# Drill bits



## Murville Alleman (Jul 28, 2019)

I really need a 3/8" x 18" square taper shank drill bit for the old fashioned hand brace. Drilling into large trunks to install swings, feeders, lights, etc.


----------



## catbuster (Jul 28, 2019)

Drills & Cutters out of Long Beach, NY should be able to hook you up.


----------



## buzz sawyer (Jul 28, 2019)

Maybe cut the shaft on a regular bit and weld an extension tube in between the ends?


----------



## catbuster (Jul 28, 2019)

buzz sawyer said:


> Maybe cut the shaft on a regular bit and weld an extension tube in between the ends?
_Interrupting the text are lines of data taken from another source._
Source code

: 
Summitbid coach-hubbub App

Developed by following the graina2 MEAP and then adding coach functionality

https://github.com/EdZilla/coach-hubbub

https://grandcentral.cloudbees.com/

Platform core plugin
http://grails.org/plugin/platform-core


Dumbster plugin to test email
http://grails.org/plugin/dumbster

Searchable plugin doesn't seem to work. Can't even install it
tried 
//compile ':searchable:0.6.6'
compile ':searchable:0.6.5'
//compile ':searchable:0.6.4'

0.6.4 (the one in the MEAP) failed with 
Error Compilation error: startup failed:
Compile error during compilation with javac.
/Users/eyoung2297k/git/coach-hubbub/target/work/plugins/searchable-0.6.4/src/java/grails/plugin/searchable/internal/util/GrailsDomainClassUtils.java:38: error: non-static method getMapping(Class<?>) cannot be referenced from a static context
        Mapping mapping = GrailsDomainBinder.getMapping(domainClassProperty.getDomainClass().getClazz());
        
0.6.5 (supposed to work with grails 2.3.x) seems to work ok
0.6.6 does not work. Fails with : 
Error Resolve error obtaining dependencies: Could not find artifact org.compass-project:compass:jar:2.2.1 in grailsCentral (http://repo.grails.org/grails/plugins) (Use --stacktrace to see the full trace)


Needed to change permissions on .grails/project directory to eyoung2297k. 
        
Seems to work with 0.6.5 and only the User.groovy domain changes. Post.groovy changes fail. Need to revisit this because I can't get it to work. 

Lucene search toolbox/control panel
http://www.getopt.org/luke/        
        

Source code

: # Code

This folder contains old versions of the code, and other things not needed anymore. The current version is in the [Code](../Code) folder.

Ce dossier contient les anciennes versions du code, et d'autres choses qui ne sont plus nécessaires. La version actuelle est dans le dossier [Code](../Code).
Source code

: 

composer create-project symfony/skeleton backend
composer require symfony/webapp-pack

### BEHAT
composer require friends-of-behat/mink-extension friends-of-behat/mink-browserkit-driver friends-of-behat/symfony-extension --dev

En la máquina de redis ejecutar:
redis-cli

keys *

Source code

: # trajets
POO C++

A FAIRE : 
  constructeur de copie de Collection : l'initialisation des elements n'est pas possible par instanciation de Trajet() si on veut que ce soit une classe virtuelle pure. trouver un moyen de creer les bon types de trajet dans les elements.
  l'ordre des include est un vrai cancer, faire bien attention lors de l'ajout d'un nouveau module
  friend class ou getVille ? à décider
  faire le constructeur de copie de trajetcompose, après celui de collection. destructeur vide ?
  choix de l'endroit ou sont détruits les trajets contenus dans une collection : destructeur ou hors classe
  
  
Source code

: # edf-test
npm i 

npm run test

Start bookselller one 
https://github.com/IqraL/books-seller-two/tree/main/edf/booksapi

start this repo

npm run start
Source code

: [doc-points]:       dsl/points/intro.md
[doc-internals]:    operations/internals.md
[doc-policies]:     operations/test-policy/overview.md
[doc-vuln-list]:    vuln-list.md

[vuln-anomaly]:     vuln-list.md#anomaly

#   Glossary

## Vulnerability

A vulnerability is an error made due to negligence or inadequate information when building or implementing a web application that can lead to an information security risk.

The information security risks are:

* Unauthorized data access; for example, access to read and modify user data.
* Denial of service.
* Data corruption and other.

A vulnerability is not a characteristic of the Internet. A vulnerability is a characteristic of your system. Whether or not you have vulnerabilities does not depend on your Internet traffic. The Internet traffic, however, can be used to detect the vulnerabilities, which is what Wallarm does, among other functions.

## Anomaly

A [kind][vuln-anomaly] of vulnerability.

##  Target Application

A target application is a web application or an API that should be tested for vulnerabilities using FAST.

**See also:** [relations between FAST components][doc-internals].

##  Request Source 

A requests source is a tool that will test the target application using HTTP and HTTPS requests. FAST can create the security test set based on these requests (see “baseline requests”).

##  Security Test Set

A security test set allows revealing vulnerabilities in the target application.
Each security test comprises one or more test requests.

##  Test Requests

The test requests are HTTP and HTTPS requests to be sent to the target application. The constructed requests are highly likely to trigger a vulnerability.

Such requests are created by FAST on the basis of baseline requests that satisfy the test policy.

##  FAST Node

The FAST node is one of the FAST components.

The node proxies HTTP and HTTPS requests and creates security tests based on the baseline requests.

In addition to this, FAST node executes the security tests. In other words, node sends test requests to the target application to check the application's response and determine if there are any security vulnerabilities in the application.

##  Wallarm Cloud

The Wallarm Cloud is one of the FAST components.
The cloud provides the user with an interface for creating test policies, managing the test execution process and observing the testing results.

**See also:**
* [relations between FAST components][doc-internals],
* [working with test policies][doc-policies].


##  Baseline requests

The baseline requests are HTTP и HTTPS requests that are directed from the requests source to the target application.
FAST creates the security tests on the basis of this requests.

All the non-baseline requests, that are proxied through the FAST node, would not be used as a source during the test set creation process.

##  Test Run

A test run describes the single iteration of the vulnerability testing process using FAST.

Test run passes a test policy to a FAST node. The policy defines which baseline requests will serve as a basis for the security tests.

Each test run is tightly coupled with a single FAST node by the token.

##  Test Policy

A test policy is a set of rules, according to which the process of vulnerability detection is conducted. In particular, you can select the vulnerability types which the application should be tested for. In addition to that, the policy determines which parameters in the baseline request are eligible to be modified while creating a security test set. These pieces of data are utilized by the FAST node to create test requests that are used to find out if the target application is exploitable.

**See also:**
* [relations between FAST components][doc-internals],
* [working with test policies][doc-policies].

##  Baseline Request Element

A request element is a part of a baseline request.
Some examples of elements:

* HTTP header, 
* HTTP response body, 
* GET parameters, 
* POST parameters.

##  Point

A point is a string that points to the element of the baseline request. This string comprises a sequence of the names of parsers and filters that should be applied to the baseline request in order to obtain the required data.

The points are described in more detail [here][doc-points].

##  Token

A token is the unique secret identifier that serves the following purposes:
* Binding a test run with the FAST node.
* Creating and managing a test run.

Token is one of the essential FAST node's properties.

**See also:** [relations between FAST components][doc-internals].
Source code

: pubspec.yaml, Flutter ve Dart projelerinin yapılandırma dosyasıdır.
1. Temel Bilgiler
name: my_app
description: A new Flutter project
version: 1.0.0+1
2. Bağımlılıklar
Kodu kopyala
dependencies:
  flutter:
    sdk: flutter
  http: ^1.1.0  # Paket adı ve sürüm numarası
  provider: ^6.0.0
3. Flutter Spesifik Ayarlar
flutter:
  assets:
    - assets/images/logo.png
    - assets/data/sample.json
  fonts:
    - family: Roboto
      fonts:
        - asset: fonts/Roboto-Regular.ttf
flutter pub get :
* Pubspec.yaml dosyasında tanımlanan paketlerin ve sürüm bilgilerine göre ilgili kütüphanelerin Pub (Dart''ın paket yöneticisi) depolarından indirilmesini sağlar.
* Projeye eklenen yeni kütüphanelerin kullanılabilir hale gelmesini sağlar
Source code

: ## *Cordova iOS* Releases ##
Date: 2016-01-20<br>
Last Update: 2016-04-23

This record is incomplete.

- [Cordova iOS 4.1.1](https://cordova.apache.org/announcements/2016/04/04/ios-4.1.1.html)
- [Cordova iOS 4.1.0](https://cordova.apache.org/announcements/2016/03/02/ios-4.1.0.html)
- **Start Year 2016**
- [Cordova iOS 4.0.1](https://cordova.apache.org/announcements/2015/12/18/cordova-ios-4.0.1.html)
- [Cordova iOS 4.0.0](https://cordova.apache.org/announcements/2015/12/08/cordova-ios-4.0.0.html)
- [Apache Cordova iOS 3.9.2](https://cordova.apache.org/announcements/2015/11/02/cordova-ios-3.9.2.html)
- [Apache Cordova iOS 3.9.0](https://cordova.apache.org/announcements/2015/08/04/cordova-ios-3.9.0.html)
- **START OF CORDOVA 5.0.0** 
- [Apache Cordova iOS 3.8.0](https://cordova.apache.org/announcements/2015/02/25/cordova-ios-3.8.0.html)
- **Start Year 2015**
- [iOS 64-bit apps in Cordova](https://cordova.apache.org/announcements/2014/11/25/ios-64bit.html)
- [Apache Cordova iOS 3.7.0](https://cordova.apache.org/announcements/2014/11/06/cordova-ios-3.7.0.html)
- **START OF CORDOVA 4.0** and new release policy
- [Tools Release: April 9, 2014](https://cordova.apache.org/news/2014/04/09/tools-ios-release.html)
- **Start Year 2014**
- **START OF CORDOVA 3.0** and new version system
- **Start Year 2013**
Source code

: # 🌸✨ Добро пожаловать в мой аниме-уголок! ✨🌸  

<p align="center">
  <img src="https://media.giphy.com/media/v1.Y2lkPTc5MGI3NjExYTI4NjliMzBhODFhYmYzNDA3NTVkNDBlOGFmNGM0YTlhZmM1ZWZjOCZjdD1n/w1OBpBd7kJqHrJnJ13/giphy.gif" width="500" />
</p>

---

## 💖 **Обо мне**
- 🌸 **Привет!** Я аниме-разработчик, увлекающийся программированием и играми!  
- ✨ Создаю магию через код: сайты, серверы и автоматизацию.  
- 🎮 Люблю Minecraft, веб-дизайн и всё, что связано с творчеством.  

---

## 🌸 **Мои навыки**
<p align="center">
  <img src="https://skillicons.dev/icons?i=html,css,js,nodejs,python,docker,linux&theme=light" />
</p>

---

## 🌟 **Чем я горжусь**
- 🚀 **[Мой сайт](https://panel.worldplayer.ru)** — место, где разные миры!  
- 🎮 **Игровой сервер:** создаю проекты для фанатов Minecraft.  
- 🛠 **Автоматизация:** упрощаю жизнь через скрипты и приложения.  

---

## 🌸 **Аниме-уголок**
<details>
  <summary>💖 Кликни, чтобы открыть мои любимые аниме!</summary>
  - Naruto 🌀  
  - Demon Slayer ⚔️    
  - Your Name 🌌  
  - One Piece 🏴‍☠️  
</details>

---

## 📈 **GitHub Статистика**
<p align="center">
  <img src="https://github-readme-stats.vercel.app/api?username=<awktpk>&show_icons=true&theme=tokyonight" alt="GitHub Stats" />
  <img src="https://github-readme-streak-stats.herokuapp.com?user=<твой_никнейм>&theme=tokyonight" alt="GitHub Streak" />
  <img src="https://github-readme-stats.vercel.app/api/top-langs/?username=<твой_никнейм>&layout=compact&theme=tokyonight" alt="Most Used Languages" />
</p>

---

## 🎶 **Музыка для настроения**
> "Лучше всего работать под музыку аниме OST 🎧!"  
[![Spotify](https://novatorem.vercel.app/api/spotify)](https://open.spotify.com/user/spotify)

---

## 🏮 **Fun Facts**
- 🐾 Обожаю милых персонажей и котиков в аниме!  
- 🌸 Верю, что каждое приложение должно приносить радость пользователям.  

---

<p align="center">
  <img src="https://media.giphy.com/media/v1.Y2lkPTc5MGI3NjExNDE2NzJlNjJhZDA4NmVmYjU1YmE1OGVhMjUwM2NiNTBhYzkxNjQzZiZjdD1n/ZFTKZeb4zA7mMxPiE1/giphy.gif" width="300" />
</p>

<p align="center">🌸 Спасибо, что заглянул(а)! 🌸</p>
You could mill or grind a standard shank square too.


----------



## bigbadbob (Jul 28, 2019)

Google 'ships auger', we used them at the fone co.
Climb da pole drill da hole by hand,,, ya im old.


----------



## Kenlip (Jul 30, 2019)

Google <auger wood bits>

Ken


----------



## Mad Professor (Jul 30, 2019)

Look for people who do timber framing.

There is another forestry sight, FF, that has a timber framing forum. The moderator sells refurbished vintage tools. I've purchased from him and they are 100% top notch.


----------